Krankenkasse: Krankmeldungen wegen psychischer Belastung nehmen zu
Die AOK fand in ihrer Untersuchung heraus: 2022 haben vor allem Atemwegs- oder Magen-Darm-Erkrankungen, Corona und Rückenschmerzen viele Krankheitstage verursacht. Doch die Zahl dieser Diagnosen hat sich zwischen 2013 und 2021 nur geringfügig verändert. Im Gegensatz dazu sei bei den Arbeitsunfähigkeitstagen aufgrund psychischer Belastung nahezu durchgängig ein Anstieg festzustellen: „Innerhalb der vergangenen zehn Jahre hat sich ihr Anteil bei den Fehltagen jüngerer Beschäftigter um fast 50 Prozent erhöht“, heißt es in einer Mitteilung der AOK.
„Das ist ein alarmierender Trend, der es notwendig macht, sich auch die dahinterliegenden Diagnosen genauer anzuschauen. Wir stellen fest, dass bei der jüngeren Generation vor allem Angststörungen, Belastungsstörungen und depressive Störungen signifikant zunehmen“, sagt Sabine Deutscher, Vorstandsmitglied der AOK Rheinland/Hamburg.
Psychologe: Gen Z nimmt psychische Belastung ernster
Aber ist die psychische Belastung wirklich gestiegen – oder hält die junge Generation einfach weniger aus?
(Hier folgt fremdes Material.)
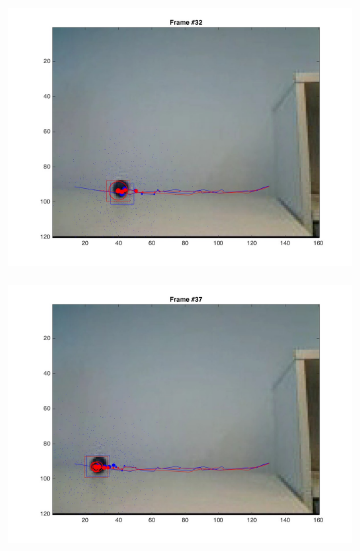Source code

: \documentclass{ethz_report}
\begin{document}
\begin{figure}[h]
\begin{subfigure}[b]{.25\textwidth}
        \includegraphics[width=1\linewidth]{images/video3_particles_high_31}
    \end{subfigure}%
    \begin{subfigure}[b]{.25\textwidth}
        \centering
        \includegraphics[width=1\linewidth]{images/video3_particles_high_36}
    \end{subfigure}
    \begin{subfigure}[b]{.25\textwidth}
        \centering

\end{subfigure}
\end{figure}
\end{document}
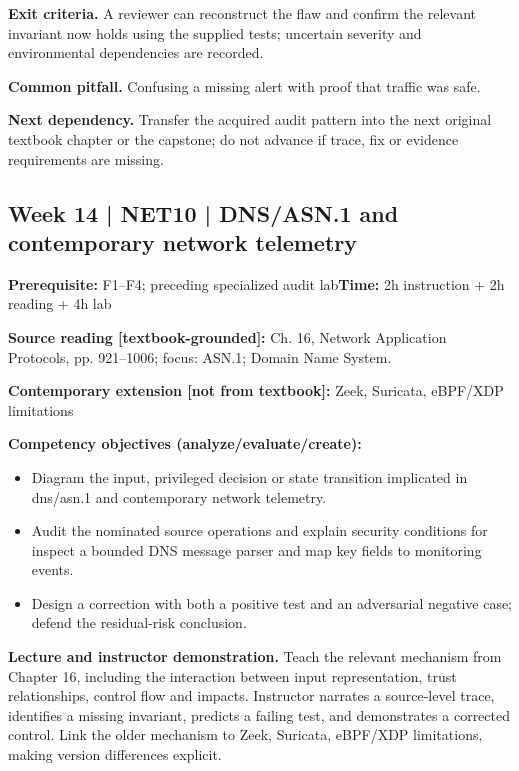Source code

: \documentclass[10pt,letterpaper]{article}
\begin{document}
\textbf{Exit criteria.} A reviewer can reconstruct the flaw and confirm the relevant invariant now holds using the supplied tests; uncertain severity and environmental dependencies are recorded.

\textbf{Common pitfall.} Confusing a missing alert with proof that traffic was safe.

\textbf{Next dependency.} Transfer the acquired audit pattern into the next original textbook chapter or the capstone; do not advance if trace, fix or evidence requirements are missing.

\subsection{Week 14 | NET10 | DNS/ASN.1 and contemporary network telemetry}
\textbf{Prerequisite:} F1--F4; preceding specialized audit lab\hfill\textbf{Time:} 2h instruction + 2h reading + 4h lab

\textbf{Source reading [textbook-grounded]:} Ch. 16, Network Application Protocols, pp. 921--1006; focus: ASN.1; Domain Name System.

\textbf{Contemporary extension [not from textbook]:} Zeek, Suricata, eBPF/XDP limitations

\textbf{Competency objectives (analyze/evaluate/create):}
\begin{itemize}[leftmargin=*,itemsep=2pt]
\item Diagram the input, privileged decision or state transition implicated in dns/asn.1 and contemporary network telemetry.
\item Audit the nominated source operations and explain security conditions for inspect a bounded DNS message parser and map key fields to monitoring events.
\item Design a correction with both a positive test and an adversarial negative case; defend the residual-risk conclusion.
\end{itemize}
\textbf{Lecture and instructor demonstration.} Teach the relevant mechanism from Chapter 16, including the interaction between input representation, trust relationships, control flow and impacts. Instructor narrates a source-level trace, identifies a missing invariant, predicts a failing test, and demonstrates a corrected control. Link the older mechanism to Zeek, Suricata, eBPF/XDP limitations, making version differences explicit.
\end{document}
So einfach ist das nicht, erklärt Psychologe Rüdiger Maas der Mopo. Einerseits gebe es neue Faktoren, wie das Smartphone, das durch ständige Erreichbarkeit, soziale Medien oder Cyber-Mobbing tatsächlich eine neue Belastung darstelle. Andererseits erkennt er auch eine Tendenz dazu, psychische Belastung ernster zu nehmen: „Und wenn ich das Gefühl habe, mehr belastet zu sein, dann nehme ich es auch so wahr“, sagt Maas.
Einen anderen Trend findet der Psychiater des Institut für Generationenforschung sehr überraschend. „Wenn junge Leute im Schnitt 30 Tage krank sind, eine Person aber erst zehn Tage krank war, dann meint sie manchmal, ihr stünden noch 20 Tage zu. Das ist komplett neu.“ Das sei jedoch nicht positiv: „So ein Minus-Gedanke macht nicht glücklicher, weil man Arbeit so insgesamt negativer sieht.“
„Immer weniger Bereiche, in denen sich Leistung lohnt“
Die Beweggründe für diese Entwicklung sind divers. Zwar hat es auch in älteren Generationen weniger leistungsbereite Menschen gegeben. Sie wurden aber schneller sanktioniert, meint Maas. Er beobachte einen gesellschaftlichen Wertewandel: „Es gibt immer weniger Bereiche, in denen Leistung wirklich belohnt wird.“ Wenn die jungen Menschen dann erstmal arbeiten, sind „langfristige Ziele wie ein Haus oder Auto nicht mehr erreichbar“, sagt Maas: „Im mittleren Segment, was also Handy oder Fernreise angeht, sind alle gesättigt.“
Arbeitgeber können die Werte der Generation Z nutzen. „Arbeitsklima und -zufriedenheit sind die wichtigsten Faktoren für Jüngere“, erklärt der Psychologe der Mopo. „Arbeitgeber müssen die Mitarbeiter als Mensch wahrnehmen, besser Kritikgespräche führen und kleinere Gruppen bilden. Und Führung viel ernster nehmen.“ Mit einer engeren Bindung ans Unternehmen könnte auch die Zahl der Fehltage abnehmen.